After locating the line that contains "- choco search something" in the data below, set down exactly that line and each one after it through the line that contains "- chocolatey list nunit -source", and nothing more.

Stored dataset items
- - - -
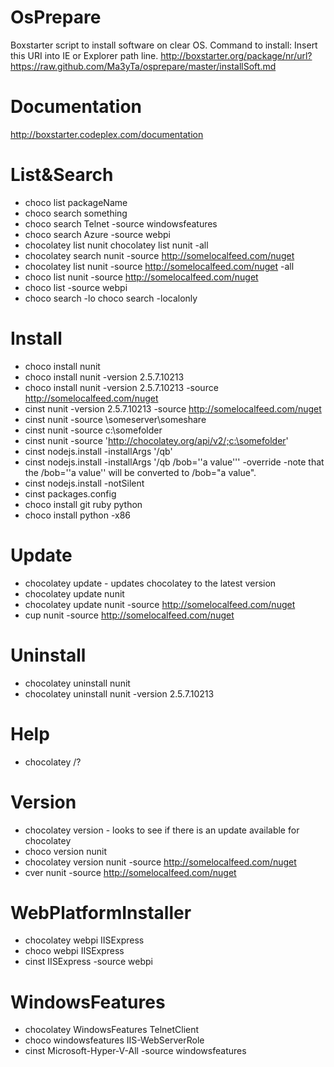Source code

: OsPrepare
=========

Boxstarter script to install software on clear OS.
Command to install:
Insert this URI into IE or Explorer path line.
http://boxstarter.org/package/nr/url?https://raw.github.com/Ma3yTa/osprepare/master/installSoft.md

Documentation
=========

http://boxstarter.codeplex.com/documentation

List&Search
=========
- choco list packageName
- choco search something
- choco search Telnet -source windowsfeatures
- choco search Azure -source webpi
- chocolatey list nunit chocolatey list nunit -all
- chocolatey search nunit -source http://somelocalfeed.com/nuget
- chocolatey list nunit -source http://somelocalfeed.com/nuget -all
- choco list nunit -source http://somelocalfeed.com/nuget
- choco list -source webpi
- choco search -lo choco search -localonly

Install
=========
- choco install nunit
- choco install nunit -version 2.5.7.10213
- choco install nunit -version 2.5.7.10213 -source http://somelocalfeed.com/nuget
- cinst nunit -version 2.5.7.10213 -source http://somelocalfeed.com/nuget
- cinst nunit -source \\someserver\someshare
- cinst nunit -source c:\somefolder
- cinst nunit -source 'http://chocolatey.org/api/v2/;c:\somefolder'
- cinst nodejs.install -installArgs '/qb'
- cinst nodejs.install -installArgs '/qb /bob=''a value''' -override -note that the /bob=''a value'' will be converted to /bob="a value".
- cinst nodejs.install -notSilent
- cinst packages.config
- choco install git ruby python
- choco install python -x86

Update
=========
- chocolatey update - updates chocolatey to the latest version
- chocolatey update nunit
- chocolatey update nunit -source http://somelocalfeed.com/nuget
- cup nunit -source http://somelocalfeed.com/nuget

Uninstall
=========
- chocolatey uninstall nunit
- chocolatey uninstall nunit -version 2.5.7.10213

Help
=========
- chocolatey /?

Version
=========
- chocolatey version - looks to see if there is an update available for chocolatey
- choco version nunit
- chocolatey version nunit -source http://somelocalfeed.com/nuget
- cver nunit -source http://somelocalfeed.com/nuget

WebPlatformInstaller
=========
- chocolatey webpi IISExpress
- choco webpi IISExpress
- cinst IISExpress -source webpi

WindowsFeatures
=========
- chocolatey WindowsFeatures TelnetClient
- choco windowsfeatures IIS-WebServerRole
- cinst Microsoft-Hyper-V-All -source windowsfeatures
- - - -
__PROBLEM SOLUTION__
- choco search something
- choco search Telnet -source windowsfeatures
- choco search Azure -source webpi
- chocolatey list nunit chocolatey list nunit -all
- chocolatey search nunit -source http://somelocalfeed.com/nuget
- chocolatey list nunit -source http://somelocalfeed.com/nuget -all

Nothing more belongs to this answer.